---------- Data extract ----------

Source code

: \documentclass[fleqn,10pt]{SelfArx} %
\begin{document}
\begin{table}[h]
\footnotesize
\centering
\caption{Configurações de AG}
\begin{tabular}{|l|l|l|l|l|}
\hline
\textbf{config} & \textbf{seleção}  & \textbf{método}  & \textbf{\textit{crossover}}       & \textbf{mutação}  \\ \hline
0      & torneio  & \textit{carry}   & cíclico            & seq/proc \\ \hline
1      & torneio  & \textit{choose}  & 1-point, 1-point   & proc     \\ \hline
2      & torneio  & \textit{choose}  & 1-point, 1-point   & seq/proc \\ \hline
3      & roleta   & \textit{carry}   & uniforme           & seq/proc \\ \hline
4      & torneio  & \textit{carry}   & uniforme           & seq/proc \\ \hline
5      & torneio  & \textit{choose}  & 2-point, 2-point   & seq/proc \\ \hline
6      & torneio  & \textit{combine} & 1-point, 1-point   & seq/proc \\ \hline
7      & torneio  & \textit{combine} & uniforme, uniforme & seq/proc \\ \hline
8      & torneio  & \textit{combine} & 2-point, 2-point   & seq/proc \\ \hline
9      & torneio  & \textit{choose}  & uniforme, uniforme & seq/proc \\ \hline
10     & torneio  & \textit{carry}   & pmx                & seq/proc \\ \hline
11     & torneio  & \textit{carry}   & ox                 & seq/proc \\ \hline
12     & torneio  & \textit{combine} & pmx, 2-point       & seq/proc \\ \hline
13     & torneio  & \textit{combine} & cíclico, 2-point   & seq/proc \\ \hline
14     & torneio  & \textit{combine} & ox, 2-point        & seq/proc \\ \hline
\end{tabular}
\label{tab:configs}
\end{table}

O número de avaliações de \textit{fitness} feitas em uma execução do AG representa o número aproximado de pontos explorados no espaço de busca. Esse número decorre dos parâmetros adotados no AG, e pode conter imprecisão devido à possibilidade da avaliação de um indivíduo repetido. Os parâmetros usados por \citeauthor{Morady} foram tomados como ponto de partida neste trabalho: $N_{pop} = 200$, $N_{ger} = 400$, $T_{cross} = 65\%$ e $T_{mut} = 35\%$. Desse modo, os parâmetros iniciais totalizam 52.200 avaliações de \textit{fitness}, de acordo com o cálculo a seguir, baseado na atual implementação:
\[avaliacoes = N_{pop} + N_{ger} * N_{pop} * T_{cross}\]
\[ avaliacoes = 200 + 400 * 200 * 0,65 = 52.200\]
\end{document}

----------

Prompt: Task for the records above: copy every line in which the word "uniforme" occurs.

Reply to the task:
3      & roleta   & \textit{carry}   & uniforme           & seq/proc \\ \hline
4      & torneio  & \textit{carry}   & uniforme           & seq/proc \\ \hline
7      & torneio  & \textit{combine} & uniforme, uniforme & seq/proc \\ \hline
9      & torneio  & \textit{choose}  & uniforme, uniforme & seq/proc \\ \hline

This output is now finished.